Trotzdem schaffte es die Familie irgendwie, wirtschaftlich über die Runden zu kommen. Es gab einfaches, aber genug Essen. Gertrud machte aus der Not eine Tugend, besuchte in der Volkshochschule Kurse über Ernährungslehre, setzte gezielt auf Gemüse und Milchprodukte. Fleisch kam, wenn überhaupt, nur einmal in der Woche auf den Tisch. Doch wenn die Glaser-Kinder Geburtstag hatten, wurden Wünsche erfüllt. "Mein Lieblingsessen, das höchste der Gefühle, waren Schneidebohnen in einer leichten Milchsoße mit viel Petersilie und ein kleines Stück Beefsteak", schrieb Hannelore Schmidt in ihrem 2008 erschienenen Buch "Erzähl doch mal von früher".

Umso erstaunlicher, dass der Existenzkampf Geld und Zeit für kulturelle Aktivitäten ließ. Zwei- bis dreimal in der Woche lernten die Eltern in der Volkshochschule. Themen waren Frühgeschichte, Architektur, französischer Im- und deutscher Expressionismus. Wie viele Arbeiter legten die Glasers allergrößten Wert auf die Bildung ihrer Kinder, um ihnen später ein besseres Leben zu ermöglichen. In Hamburg wurde das durch den sozialdemokratischen Senat stark gefördert. Dass Kultur zum Leben gehört, hatte Hannelore schon von ihrer Großmutter erfahren. Die gelernte Köchin verstand es, Goethes "Faust" auswendig zu rezitieren. Gemeinsam mit ihrem Ehemann, einem Kontorboten, hatte sie es geschafft, allen vier Töchtern zu einer anständigen Ausbildung zu verhelfen.

Diese Saat trug Früchte. Mit Freuden und Freunden wurde in der winzigen Glaser-Wohnung musiziert. Der Vater malte und spielte Geige. Loki folgte seinem Beispiel. "Ihr seid die am besten gebildete Proletarierfamilie, die ich kenne", stellte ein Freund später fest. 1925 kam Loki in die Schule Burgstraße 35. Das groß gewachsene Mädchen verstand sich mit den Jungs besonders gut. Mit einem ganz besonders, dem körperlich eher kleinen Helmut. Doch das geschah erst später, auf der Lichtwarkschule in Winterhude. Dorthin wechselte Hannelore 1929, im Alter von zehn Jahren. Zuvor hatten sich die Eltern ausführlich mit verschiedenen pädagogischen Modellen beschäftigt und die Reformschule gewählt.

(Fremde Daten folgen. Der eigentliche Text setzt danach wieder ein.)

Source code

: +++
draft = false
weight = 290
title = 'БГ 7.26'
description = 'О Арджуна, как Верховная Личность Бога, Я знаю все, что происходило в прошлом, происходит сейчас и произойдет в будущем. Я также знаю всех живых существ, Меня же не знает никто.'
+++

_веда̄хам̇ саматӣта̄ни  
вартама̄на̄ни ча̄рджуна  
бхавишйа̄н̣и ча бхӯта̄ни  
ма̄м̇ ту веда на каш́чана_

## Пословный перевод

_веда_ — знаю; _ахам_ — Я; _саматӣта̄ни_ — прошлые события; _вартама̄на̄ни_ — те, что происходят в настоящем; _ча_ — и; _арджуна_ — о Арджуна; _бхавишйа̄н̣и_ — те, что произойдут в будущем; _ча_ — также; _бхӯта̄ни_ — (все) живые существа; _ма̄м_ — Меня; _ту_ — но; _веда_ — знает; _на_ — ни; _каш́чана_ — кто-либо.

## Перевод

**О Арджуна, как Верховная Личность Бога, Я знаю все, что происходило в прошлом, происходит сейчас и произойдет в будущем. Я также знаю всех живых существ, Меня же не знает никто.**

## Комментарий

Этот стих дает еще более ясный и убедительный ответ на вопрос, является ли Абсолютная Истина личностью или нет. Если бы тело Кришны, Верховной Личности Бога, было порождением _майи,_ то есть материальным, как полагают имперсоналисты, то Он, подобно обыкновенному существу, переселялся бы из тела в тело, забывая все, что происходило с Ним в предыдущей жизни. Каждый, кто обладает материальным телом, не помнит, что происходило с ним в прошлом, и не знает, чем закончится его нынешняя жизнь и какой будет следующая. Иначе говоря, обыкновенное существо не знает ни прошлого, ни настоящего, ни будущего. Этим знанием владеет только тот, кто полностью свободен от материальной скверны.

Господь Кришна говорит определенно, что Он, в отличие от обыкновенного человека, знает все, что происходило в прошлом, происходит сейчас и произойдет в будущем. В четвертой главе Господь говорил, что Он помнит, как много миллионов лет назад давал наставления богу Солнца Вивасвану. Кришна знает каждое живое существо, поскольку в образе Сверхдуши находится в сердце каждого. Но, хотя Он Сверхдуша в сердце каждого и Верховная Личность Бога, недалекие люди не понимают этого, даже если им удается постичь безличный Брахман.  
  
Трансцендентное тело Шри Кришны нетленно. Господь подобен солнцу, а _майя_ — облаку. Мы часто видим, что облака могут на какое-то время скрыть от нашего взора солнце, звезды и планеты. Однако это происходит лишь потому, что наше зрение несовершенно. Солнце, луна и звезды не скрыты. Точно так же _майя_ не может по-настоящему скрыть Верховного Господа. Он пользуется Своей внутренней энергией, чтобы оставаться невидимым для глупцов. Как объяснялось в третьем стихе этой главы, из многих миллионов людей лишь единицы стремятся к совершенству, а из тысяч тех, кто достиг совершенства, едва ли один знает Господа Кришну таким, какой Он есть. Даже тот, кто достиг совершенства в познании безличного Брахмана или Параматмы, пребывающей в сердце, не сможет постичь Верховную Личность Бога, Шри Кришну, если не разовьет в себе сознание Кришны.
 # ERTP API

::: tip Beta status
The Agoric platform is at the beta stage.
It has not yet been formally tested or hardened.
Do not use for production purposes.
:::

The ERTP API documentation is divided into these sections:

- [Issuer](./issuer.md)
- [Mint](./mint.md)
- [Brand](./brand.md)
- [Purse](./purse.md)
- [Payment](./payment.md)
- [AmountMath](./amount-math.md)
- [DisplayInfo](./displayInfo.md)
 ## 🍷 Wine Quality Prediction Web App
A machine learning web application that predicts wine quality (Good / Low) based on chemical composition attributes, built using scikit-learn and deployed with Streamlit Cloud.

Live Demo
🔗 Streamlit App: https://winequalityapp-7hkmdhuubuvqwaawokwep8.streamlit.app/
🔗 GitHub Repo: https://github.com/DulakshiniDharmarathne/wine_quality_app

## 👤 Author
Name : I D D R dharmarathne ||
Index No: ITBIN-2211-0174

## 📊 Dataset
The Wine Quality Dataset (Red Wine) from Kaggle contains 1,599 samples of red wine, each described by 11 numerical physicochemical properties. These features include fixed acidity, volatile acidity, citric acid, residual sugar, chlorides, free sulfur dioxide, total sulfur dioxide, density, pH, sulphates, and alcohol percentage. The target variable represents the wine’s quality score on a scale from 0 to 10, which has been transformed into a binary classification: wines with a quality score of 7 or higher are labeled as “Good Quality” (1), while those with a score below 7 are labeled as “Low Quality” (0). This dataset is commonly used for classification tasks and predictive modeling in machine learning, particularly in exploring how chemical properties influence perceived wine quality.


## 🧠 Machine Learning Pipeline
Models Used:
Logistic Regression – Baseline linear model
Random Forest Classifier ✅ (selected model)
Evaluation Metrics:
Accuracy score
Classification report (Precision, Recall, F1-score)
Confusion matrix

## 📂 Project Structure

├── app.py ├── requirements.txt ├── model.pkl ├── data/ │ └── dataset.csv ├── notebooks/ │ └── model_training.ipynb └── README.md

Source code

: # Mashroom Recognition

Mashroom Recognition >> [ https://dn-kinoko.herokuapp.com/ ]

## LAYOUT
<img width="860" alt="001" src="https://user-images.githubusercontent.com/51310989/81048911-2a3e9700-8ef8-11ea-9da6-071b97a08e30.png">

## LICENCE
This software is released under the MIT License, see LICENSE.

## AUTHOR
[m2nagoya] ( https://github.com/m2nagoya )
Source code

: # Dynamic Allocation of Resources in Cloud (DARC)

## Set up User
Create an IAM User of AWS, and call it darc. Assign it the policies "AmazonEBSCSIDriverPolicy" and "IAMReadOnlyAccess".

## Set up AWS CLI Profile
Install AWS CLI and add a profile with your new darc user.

Als der Vater 1931 arbeitslos wurde, baute er an der Seite anderer, ebenfalls arbeitloser Eltern eine Bühne in die Schulaula. Kultur und schöne Künste sollten nicht unter der Weltwirtschaftskrise leiden. 1932 hatten 165.000 Menschen in Hamburg keinen Job. Bei 1,14 Millionen Einwohnern entsprach dies rund 15 Prozent der Gesamtbevölkerung. Loki beobachtete manchmal heimlich ihre Mutter, wie diese spät abends weinend am Küchentisch saß.

Nicht ein Pfennig war in der Familienkasse. Probleme und Nöte türmten sich. Zumal die sechsköpfige Familie nach der Geburt Roses 1929 in eine Neubausiedlung nach Horn gezogen war und 77 Mark Miete zahlen musste. Vater Hermann übernahm alle möglichen Nebenjobs, Mutter Gertrud nähte. "Vom Chaos spürten wir Kinder nicht allzu viel", erinnerte sich Loki. "Armut war normal." Not lässt sch leichter ertragen, wenn es - wie damals in Hamburg - den meisten so geht.

In den Sommerferien fuhr die Familie mit Tanten, Cousins und Cousinen auf das Parzellengrundstück der Großeltern bei Neugraben. Hermann Glaser errichtete auf dem Grundstück in der Fischbeker Heide eine kleine Bretterbude - ohne Strom, Wasser und Toilette.

Dennoch berichtete Loki Freunden später von herrlichen Zeiten in der Natur: gelbe Lupinienfelder, Buchweizen, Knöteriche, Birken und Kiefern so weit das Auge reichte. An einem Wasserloch hinter einer Kiesgrube trieb Hannelore ihre ersten botanischen Studien. Beseelt von 15 Bänden "Flora in Deutschland", von den Eltern für wenig Geld in einem Antiquariat erstanden. Diese Buchreihe hielt Loki Schmidt heilig - bis zu ihrem Tod.